L’indagine è stata sviluppata su un campione di 1.600 consumatori di vino, residenti in alcune delle grandi città giapponesi e coreane (Tokyo, Osaka, Seul e Busan) nel periodo ottobre-novembre 2023. La panoramica globale sui consumi del vino nel continente asiatico evidenzia la Corea del Sud come un mercato emergente, visto l’aumento del +168% nei consumi e del +200% nelle importazioni negli ultimi cinque anni. Per quanto concerne il Giappone si può parlare di un mercato consolidato visto il consumo, da anni pressoché stabile, di 3 milioni di ettolitri e un lieve calo nei numeri d’importazione (-3%) supportato però da un aumento medio del valore delle etichette del +47%. Le prime evidenze dell’Osservatorio riguardano i comportamenti di consumo: incidenza più alta in Giappone (il 45% della popolazione consuma abitualmente vino) con target prevalente degli over 50 (Gen X e Baby Boomers); poco più bassa in Corea del Sud (39%) dove la Gen Z incide più dei Baby Boomers (18% contro 16%). Il prezzo è il principale driver di acquisto, ma anche il territorio di provenienza, (per il 34% dei consumatori giapponesi) e il valore del brand (per il 19% dei coreani), fanno la differenza durante l’acquisto e costituiscono i principali parametri per identificare un vino di alta qualità.

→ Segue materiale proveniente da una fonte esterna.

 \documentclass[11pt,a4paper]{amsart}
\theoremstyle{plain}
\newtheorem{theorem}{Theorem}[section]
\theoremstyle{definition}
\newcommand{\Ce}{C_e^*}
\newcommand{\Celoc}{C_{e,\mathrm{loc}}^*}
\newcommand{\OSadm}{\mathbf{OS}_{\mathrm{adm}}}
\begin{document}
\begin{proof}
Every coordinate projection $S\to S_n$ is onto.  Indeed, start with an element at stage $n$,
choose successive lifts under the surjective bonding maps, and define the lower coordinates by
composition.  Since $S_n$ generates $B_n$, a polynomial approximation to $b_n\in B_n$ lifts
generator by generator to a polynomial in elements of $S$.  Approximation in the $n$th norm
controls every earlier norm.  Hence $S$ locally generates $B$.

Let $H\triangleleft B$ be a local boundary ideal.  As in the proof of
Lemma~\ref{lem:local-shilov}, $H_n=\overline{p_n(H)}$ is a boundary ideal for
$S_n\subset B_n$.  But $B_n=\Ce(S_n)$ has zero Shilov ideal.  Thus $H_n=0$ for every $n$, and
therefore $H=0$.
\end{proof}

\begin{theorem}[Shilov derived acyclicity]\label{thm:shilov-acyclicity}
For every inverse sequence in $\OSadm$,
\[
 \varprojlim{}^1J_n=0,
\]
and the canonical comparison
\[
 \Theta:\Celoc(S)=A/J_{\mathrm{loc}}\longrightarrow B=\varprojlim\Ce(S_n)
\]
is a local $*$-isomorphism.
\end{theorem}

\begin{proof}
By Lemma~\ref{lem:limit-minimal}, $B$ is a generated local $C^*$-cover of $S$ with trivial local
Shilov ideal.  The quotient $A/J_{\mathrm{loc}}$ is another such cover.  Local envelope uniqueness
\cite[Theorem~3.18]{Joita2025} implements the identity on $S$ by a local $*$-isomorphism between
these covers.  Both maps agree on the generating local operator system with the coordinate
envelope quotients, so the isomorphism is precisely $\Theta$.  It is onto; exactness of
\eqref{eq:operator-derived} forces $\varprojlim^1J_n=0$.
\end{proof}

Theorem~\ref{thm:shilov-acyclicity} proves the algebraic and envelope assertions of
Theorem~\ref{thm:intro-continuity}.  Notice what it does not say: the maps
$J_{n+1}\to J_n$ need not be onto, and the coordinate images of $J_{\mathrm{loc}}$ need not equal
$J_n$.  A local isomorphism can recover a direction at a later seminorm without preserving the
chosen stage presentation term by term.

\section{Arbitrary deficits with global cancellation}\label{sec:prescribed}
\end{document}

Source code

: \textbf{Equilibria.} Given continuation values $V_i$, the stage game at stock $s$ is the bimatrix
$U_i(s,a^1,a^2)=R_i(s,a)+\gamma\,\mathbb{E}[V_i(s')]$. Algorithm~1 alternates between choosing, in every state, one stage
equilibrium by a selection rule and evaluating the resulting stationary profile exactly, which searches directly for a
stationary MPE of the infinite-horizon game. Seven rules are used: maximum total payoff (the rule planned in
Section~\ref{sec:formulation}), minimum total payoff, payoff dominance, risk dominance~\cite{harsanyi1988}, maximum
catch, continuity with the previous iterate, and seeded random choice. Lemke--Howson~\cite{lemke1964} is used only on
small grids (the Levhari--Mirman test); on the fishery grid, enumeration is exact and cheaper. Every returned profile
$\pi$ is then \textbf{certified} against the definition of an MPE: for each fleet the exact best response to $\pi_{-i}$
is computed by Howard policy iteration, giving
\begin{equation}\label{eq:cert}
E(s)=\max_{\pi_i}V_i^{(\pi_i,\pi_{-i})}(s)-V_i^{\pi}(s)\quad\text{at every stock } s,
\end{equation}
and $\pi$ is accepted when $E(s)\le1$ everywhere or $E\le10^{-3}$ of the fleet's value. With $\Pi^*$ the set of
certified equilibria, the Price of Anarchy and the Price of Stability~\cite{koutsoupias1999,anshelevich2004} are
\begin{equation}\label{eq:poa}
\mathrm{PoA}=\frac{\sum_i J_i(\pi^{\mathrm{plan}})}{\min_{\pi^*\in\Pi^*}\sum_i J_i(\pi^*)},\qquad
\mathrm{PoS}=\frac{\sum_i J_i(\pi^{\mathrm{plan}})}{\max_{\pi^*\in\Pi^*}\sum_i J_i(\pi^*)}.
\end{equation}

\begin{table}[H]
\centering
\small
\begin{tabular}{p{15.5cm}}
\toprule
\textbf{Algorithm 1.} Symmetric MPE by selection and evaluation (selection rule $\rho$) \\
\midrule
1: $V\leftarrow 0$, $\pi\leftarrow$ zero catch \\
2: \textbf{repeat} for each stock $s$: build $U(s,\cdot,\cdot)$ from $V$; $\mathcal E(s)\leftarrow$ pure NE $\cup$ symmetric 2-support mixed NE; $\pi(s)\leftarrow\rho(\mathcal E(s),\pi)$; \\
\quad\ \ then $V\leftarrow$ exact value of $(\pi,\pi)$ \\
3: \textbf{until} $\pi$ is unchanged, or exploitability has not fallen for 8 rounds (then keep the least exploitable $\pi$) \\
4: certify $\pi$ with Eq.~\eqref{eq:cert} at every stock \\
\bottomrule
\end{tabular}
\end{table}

Un altro dato rilevante emerso dall’indagine riguarda il ruolo dei ristoranti italiani da considerare come una delle principali leve di comunicazione e diffusione dei fine wines: infatti i consumatori di entrambi i Paesi considerano degustazioni e cooking show interessanti momenti di approfondimento, nonché una delle occasioni di consumo più ricercate. Riguardo al packaging, in entrambi i Paesi si fa particolare attenzione ai dettagli e ai richiami territoriali in etichetta e in Giappone emerge un grande apprezzamento per i tappi di sughero che non rappresentano invece una priorità per la Corea del Sud. Tracciato il quadro attuale delle percezioni e dei comportamenti dei consumatori dell’Estremo Oriente, l’ultima sezione dell’Osservatorio Nomisma ha riguardato le previsioni e le prospettive future che, tra l’altro, risultano positive per i fine wines italiani.
“Nonostante la leadership detenuta dalla Francia con il 58% delle importazioni di vini in Giappone e il 35% in Corea del Sud – ha evidenziato Denis Pantini, Responsabile Nomisma Wine Monitor – il 21% dei consumatori giapponesi prevede di aumentare- nei prossimi 3 anni – il consumo dei fine wines italiani (a fronte di un 7% che invece presume di ridurli). In Corea del Sud le prospettive sono ancora più rosee, con quasi un consumatore su due che pensa di aumentarne l’acquisto, contro un 17% di chi invece immagina di ridurli e un 9% che non cambierà abitudine”.